=== Data extracts ===
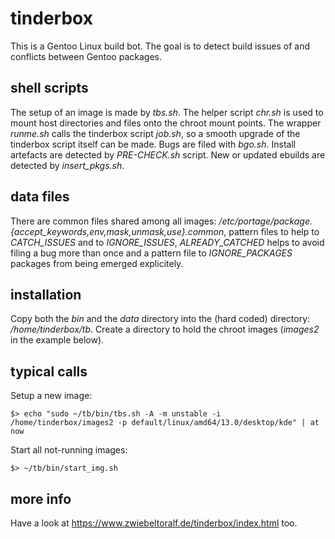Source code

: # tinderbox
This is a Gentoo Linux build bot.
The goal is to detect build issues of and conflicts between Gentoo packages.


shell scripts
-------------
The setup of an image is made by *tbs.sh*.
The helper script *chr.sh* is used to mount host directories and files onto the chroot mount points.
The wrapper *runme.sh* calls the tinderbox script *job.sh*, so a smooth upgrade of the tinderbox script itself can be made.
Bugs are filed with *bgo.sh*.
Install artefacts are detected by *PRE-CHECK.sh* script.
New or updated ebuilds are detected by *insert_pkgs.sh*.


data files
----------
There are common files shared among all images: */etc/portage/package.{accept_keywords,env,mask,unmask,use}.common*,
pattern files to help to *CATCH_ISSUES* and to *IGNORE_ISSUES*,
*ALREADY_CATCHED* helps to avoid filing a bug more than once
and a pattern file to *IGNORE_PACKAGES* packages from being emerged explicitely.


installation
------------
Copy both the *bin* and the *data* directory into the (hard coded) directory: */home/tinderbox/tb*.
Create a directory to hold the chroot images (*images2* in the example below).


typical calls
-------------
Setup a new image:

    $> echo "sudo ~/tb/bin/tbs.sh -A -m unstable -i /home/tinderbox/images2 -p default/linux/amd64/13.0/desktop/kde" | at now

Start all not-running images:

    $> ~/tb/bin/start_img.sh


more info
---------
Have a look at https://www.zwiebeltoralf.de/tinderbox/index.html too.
===
=== Data extracts ===
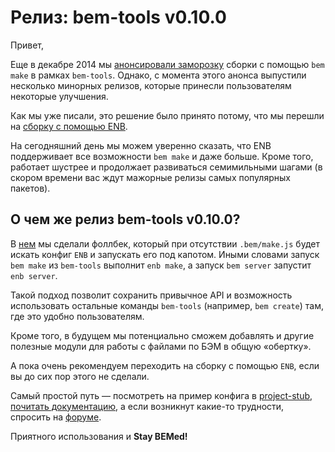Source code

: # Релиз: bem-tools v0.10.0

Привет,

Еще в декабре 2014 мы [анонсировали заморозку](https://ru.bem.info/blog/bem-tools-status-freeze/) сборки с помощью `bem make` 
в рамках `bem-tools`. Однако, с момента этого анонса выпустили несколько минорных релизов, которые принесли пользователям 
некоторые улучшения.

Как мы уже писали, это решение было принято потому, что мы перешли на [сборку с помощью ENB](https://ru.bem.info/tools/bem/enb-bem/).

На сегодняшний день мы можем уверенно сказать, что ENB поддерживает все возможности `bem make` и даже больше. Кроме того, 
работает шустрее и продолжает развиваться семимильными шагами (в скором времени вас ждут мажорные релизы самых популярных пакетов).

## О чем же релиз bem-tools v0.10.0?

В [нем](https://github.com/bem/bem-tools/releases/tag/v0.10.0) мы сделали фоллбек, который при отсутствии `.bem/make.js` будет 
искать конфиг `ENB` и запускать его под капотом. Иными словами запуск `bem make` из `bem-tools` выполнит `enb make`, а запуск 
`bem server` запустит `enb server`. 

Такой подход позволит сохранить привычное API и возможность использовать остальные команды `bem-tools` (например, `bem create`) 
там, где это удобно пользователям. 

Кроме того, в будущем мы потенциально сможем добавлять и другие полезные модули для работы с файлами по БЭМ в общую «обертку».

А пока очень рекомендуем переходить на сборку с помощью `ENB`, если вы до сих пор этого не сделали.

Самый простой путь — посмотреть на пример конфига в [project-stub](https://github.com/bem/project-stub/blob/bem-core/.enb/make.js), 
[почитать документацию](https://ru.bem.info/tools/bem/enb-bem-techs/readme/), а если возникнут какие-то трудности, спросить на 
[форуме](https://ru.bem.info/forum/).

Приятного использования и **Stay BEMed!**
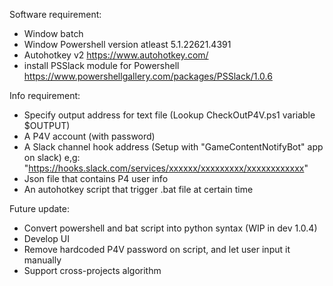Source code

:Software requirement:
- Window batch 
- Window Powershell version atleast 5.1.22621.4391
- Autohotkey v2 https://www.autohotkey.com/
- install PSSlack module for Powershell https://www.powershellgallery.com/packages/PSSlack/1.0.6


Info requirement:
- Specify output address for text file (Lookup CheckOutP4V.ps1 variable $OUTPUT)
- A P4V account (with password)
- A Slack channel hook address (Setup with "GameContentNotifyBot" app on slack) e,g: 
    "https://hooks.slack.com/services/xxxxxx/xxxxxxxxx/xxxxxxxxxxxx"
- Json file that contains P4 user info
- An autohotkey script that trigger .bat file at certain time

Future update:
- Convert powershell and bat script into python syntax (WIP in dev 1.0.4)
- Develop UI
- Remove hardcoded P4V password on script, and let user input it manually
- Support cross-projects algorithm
===
=== Data extracts ===
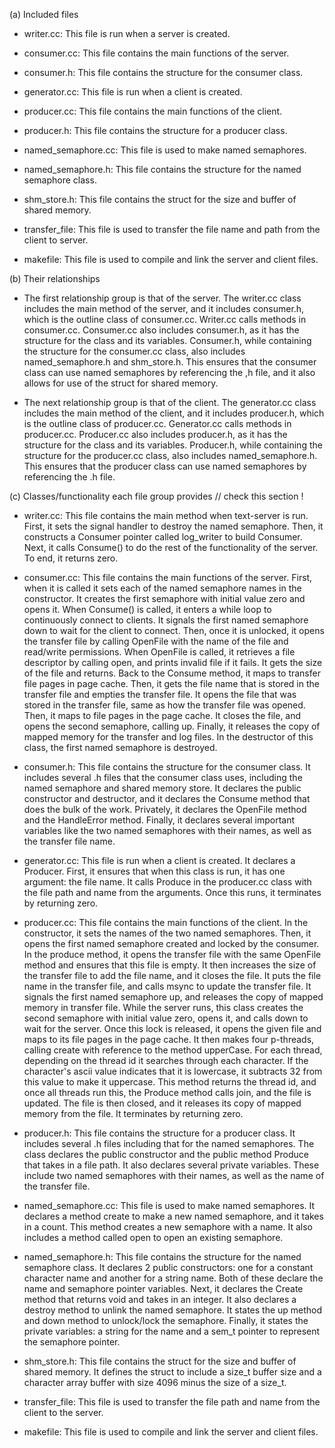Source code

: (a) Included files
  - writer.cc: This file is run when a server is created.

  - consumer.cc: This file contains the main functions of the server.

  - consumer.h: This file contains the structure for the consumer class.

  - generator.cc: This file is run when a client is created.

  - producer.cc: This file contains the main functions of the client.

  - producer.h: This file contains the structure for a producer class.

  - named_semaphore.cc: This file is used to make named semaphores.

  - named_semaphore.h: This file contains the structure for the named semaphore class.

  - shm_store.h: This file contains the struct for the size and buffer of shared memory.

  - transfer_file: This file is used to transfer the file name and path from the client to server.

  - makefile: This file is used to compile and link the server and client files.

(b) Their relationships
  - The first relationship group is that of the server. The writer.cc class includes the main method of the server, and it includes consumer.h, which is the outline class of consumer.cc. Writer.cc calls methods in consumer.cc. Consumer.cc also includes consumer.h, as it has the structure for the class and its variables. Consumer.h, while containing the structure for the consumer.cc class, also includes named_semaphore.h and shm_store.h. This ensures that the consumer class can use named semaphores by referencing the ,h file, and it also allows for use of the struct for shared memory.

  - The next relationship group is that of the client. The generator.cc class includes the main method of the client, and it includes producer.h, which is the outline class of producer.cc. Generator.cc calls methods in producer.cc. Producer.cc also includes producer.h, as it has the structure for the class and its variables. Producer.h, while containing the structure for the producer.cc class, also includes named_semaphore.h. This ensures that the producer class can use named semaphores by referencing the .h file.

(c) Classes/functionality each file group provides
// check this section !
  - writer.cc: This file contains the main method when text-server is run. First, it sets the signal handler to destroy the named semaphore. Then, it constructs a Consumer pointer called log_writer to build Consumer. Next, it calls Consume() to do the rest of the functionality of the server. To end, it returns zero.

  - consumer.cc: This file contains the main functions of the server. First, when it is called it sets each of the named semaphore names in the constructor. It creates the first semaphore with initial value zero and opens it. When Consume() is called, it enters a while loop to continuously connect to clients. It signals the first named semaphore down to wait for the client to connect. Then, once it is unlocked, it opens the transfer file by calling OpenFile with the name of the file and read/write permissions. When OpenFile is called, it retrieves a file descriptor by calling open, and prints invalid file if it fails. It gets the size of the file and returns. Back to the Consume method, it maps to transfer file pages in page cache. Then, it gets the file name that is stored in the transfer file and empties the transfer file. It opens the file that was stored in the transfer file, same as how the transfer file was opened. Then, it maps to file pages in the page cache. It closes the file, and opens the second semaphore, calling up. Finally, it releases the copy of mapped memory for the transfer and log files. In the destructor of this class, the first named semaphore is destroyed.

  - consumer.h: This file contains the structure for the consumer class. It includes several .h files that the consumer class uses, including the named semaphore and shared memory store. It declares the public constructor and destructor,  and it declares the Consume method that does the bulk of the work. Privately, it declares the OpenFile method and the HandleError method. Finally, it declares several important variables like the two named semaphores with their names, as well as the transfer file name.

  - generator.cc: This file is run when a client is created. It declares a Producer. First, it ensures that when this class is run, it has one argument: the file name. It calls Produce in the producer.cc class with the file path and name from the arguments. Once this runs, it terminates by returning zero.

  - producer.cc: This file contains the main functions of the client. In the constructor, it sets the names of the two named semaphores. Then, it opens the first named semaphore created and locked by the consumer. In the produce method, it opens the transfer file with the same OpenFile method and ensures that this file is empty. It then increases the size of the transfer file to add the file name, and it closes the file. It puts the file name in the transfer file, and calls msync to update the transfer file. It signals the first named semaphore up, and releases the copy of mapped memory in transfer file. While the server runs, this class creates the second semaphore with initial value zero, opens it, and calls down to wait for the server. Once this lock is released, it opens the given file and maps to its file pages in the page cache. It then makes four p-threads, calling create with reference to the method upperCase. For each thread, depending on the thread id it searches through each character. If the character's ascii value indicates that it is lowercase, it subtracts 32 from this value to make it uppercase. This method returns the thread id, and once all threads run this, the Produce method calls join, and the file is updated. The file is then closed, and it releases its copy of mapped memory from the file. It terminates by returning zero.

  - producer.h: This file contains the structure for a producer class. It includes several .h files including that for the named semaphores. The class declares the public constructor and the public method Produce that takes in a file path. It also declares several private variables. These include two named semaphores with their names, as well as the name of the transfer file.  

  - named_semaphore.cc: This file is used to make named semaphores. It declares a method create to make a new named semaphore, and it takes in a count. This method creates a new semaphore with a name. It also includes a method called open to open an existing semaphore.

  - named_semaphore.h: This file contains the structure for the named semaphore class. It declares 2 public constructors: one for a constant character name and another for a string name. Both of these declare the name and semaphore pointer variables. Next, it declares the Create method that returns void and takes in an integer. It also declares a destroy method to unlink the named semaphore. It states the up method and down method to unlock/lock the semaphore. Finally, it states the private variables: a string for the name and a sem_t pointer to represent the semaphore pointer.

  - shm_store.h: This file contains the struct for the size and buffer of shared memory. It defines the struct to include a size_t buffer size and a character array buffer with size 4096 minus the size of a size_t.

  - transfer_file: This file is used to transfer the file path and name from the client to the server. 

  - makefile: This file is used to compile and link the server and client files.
===
▸ **Required work**: Output only an exact transcription of the lines above from the one with "(b) Their relationships" up to and including the one with "- The first".

▸ **Exercise output**:
(b) Their relationships
  - The first relationship group is that of the server. The writer.cc class includes the main method of the server, and it includes consumer.h, which is the outline class of consumer.cc. Writer.cc calls methods in consumer.cc. Consumer.cc also includes consumer.h, as it has the structure for the class and its variables. Consumer.h, while containing the structure for the consumer.cc class, also includes named_semaphore.h and shm_store.h. This ensures that the consumer class can use named semaphores by referencing the ,h file, and it also allows for use of the struct for shared memory.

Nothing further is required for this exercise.